De Lebourreau dizia-se, em toda Valônia, que era um bruxo astuto e
poderoso. Ouvira da mãe que aquele ente medonho habitava cemitérios
desolados, onde há séculos praticava sortilégios. Amiúde comentava-se
que, nas noites de plenilúnio, o mago reunia-se com as bruxas e, de
corpos nus, realizavam o sabá. “Quando Deus nos abandona – dizia-lhe a
mãe – ele vem e nos ludibria!”
Há dois dias e o pequeno Jean-Pierre corria livre pelos campos, gozando
a imensidão das planícies e a luminosidade intensa do verão. Mas
viera a peste, tão súbita quanto cruel, e, com o seu beijo nefando,
cobrira o corpo do garoto de pústulas negras e aquosas, cujo odor
desagradável entranhava-se no ar como se arauto da morte certa. E
Cosette, com suas mãozinhas febris, não arredava dos seios maternos. Mas
a menina decompunha-se ainda viva. Do corpo pequeno e desconforme
fluíam emanações mefíticas, tão nauseantes que somente a mãe podia
suportar. Como era avançado o estado de degeneração da criancinha! A
enfermidade avançava célere naquele corpinho disforme. Cosette,
silenciosamente, agonizava.
— Pobre Cosette – disse a mãe, beijando-lhe o rostinho cravejado de pústulas e de grosseiras ulcerações.

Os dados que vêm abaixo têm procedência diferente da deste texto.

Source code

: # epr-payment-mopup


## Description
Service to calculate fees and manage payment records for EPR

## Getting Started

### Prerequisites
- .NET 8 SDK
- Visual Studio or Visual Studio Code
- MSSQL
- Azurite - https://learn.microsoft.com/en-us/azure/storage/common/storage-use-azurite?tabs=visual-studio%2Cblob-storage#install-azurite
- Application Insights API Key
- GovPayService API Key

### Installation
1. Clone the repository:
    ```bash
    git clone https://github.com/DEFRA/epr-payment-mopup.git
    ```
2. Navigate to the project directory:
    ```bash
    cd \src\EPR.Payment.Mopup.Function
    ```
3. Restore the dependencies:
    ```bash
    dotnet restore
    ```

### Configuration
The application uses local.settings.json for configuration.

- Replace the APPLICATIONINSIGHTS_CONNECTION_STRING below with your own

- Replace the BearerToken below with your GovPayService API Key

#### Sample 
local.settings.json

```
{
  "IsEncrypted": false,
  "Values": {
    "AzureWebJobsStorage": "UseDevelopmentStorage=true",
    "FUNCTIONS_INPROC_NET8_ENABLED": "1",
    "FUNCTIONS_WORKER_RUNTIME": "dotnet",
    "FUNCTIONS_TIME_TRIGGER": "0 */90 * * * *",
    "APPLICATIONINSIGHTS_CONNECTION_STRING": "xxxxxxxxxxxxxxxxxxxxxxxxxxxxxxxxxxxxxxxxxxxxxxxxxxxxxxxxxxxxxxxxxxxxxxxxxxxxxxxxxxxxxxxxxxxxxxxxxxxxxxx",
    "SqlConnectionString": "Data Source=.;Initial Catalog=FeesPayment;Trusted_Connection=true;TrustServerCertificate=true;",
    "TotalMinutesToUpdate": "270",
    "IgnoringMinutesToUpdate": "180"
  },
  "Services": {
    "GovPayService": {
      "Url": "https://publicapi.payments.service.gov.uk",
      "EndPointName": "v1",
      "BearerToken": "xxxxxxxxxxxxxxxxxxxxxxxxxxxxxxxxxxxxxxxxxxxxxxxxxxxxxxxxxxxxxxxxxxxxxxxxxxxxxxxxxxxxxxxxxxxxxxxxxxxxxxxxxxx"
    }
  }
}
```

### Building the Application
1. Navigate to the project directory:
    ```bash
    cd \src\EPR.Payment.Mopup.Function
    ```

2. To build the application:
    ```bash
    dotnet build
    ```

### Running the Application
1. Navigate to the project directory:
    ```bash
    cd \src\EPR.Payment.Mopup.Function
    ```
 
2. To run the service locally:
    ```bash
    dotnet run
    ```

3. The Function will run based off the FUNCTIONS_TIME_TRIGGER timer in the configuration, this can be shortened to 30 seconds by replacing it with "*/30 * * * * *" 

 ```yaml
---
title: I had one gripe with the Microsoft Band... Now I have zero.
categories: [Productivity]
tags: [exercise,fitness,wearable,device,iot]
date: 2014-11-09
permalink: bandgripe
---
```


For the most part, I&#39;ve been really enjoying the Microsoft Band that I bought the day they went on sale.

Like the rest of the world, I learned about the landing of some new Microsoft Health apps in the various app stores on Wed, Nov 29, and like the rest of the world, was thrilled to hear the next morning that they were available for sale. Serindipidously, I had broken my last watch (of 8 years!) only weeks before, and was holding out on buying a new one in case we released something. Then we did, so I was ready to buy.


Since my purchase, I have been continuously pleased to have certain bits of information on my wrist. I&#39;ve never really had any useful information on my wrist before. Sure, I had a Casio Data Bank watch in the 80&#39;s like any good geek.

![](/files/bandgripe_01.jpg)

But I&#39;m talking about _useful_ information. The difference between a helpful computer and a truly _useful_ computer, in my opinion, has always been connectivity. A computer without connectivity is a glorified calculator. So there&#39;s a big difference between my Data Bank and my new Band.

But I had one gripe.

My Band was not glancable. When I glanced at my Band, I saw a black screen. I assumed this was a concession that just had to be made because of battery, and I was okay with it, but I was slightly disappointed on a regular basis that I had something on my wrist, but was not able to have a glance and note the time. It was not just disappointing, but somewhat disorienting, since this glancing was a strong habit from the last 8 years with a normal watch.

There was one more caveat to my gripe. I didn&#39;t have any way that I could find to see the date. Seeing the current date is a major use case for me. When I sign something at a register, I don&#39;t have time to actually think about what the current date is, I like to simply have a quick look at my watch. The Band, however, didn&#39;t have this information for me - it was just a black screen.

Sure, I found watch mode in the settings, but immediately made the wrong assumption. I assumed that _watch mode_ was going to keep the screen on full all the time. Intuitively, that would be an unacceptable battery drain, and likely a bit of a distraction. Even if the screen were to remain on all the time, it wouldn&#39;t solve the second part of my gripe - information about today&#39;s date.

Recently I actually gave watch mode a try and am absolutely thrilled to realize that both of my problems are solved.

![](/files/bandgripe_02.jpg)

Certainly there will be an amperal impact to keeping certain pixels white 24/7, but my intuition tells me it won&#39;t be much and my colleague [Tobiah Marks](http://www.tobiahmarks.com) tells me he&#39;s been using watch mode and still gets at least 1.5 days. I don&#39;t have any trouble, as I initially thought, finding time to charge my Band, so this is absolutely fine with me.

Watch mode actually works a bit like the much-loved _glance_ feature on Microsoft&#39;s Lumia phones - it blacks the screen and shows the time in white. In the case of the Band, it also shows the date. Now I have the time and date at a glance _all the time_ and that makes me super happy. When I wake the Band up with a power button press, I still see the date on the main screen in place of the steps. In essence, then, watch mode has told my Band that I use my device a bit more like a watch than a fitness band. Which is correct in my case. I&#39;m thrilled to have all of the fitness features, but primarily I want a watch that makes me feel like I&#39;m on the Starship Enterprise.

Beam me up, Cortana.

— Deixe-me entrar. Ainda há esperanças – o vento trazia a voz melódica
do velho bruxo. – Trago-lhe uma esperança que o seu Deus esqueceu-se
de lhe ofertar.
Jean-Pierre também morreria. Assim como aqueles cruzados que retornaram
de Jerusalém. Mais algumas horas e todas as ulcerações eclodiriam num
ruído surdo, salpicando, à pressão incontrolável da febre sempre
crescente, o líquido asqueroso na atmosfera impregnada de humores
deletérios. O corpo, lacerado por ilhas de carne viva,
precipitar-se-ia para uma tonalidade roxa escura e, então, viria a
inexorável decomposição da pele, da carne e das entranhas. E Cosette,
agora, sangrava por todos os orifícios. Também – e principalmente –
pela abertura do olho que lhe faltava. O outro era morto e oboval,
projetado para fora como o de um camaleão. Cosette nascera cega,
corcunda e coxa. Pobre Cosette, condenada pelo Senhor a deambular
desgraciosamente pelas planícies pedregosas da Valônia, fazendo de sua
muleta uma bengala, e, de ambas, as sua sina, enquanto, curvada ao
peso da corcova, estendia as mãos implorando migalhas dos viajantes.
Não! Melhor assim. Melhor que o bom Deus ceifasse, desde já, um
futuro tão hediondo!
— Entre – respondeu, finalmente, Thérèse.
A porta da choupana se abriu. O vento gemeu e rodopiou nas úmidas
paredes de adobe. O mago entrou. Trazia numa das mãos uma lanterna que
lhe iluminava a sobrepeliz carmim e o capuz escarlate. O luzeiro
iluminou-lhe as faces cavernosas. Thérèse tremeu de pavor. O mago
continuou, com sua voz mansa, que se lhe escapava das ranhuras de uma
fileira de dentes amolados:
— Tenho uma proposta.
— Leve-me. Mas cure os meus filhos.
— Não, não a quero. Quero Cosette. Quero a pequena.
— O que ganharei em troca?
— Jean-Pierre viverá.
Thérèse ponderou. Entregou a pequena.
— Decisão sábia – redargüiu o homem com gravidade. E acrescentou, piscando maliciosamente um olho de coruja:
— De que lhe serviria uma criança aleijada, se sobrevivesse?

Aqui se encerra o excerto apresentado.